The Right Honourable Ellen Loucks Fairclough, PC, CC, FCA (January 28, 1905November 13, 2004) was the first female member of the Canadian Cabinet.

Born in Hamilton, Ontario, Fairclough was a chartered accountant by training, and ran an accounting firm prior to entering politics. She was a member of Hamilton City Council from 1945 to 1950.

She was first elected to the Canadian House of Commons in a 1950 by-election after being defeated in the 1949 federal election. She then represented Hamilton West for the Progressive Conservatives until she lost her seat in the 1963 election. As a Member of Parliament, she advocated women's rights including equal pay for equal work.

When the PC Party took power as a result of the 1957 federal election, new Prime Minister, John Diefenbaker, appointed her to the position of Secretary of State for Canada.
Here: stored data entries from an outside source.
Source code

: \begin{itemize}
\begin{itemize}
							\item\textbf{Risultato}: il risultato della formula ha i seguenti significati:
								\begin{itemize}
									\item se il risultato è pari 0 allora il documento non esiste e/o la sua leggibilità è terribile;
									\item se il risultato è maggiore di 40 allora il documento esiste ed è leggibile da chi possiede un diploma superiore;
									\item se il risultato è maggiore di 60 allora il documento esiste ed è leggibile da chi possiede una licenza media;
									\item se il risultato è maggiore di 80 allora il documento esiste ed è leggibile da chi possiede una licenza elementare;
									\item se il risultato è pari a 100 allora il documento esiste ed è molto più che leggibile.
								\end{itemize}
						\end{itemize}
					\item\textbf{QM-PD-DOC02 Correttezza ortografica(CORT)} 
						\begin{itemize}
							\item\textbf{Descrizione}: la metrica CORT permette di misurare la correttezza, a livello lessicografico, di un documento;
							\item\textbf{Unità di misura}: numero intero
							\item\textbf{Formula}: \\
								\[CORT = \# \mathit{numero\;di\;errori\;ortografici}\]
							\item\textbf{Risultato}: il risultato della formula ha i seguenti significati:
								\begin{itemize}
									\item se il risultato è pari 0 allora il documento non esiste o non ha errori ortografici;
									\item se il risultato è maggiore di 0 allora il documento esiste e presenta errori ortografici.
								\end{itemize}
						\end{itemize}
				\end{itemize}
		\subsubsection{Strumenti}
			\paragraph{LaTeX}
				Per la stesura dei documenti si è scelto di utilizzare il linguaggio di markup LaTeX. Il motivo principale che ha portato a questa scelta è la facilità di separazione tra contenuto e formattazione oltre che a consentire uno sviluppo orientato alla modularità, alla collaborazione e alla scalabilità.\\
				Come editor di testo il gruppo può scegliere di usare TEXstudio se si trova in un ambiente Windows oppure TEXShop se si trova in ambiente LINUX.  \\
In 1958, she became Minister of Citizenship and Immigration, and from 1962 until her defeat in 1963, she was Postmaster General. As Immigration Minister in 1962, Fairclough introduced new regulations that mostly eliminated racial discrimination in immigration policy. She also introduced a more liberal policy on refugees, and increased the number of immigrants allowed into Canada. However, she was said to be fiercely opposed to hiring homosexuals to important positions. Her firing of Alan Jarvis as director of the National Gallery was fictionalized in the novel What's Bred in the Bone by Robertson Davies (cf. Judith Skelton Grant, Man of Myth).

Fairclough was also the first female Acting Prime Minister of Canada from February 19 to February 20, 1958. In 1993, she nominated Kim Campbell for the Progressive Conservative Party leadership, after which Campbell became Canada's first woman prime minister.

After leaving politics, Fairclough worked in a trust company, as well as being chairperson of Ontario Hydro at some point.

In 1979, she was made an Officer of the Order of Canada, and was promoted to Companion in 1994. In the fall of 1996, she received the Order of Ontario, the highest honor awarded by the province.

Fairclough was active in the Consumers Association of Canada, the Girl Guides, the I.O.D.E., the United Empire Loyalist Association, and the Zonta Club of Hamilton and Zonta International, before, during and after her stay in office. In 1982, a government office tower on the corner of McNab and King Street in Hamilton was officially named the "Ellen Fairclough Building".

She was granted the rare honour of having the title Right Honourable bestowed upon her in 1992 by Her Majesty Queen Elizabeth II, one of very few people to have the title who had not been Prime Minister of Canada, Governor General, or Chief Justice of Canada. This was done, in part, because she had been Acting Prime Minister from February 19-20, 1958, the first woman to do so. In 1995, she published her memoirs, Saturday's Child: Memoirs of Canada's First Female Cabinet Minister.

She died in a Hamilton, Ontario nursing home on Saturday, November 13, 2004, just weeks before what would have been her 100th birthday. Her husband Gordon and son Howard both predeceased her.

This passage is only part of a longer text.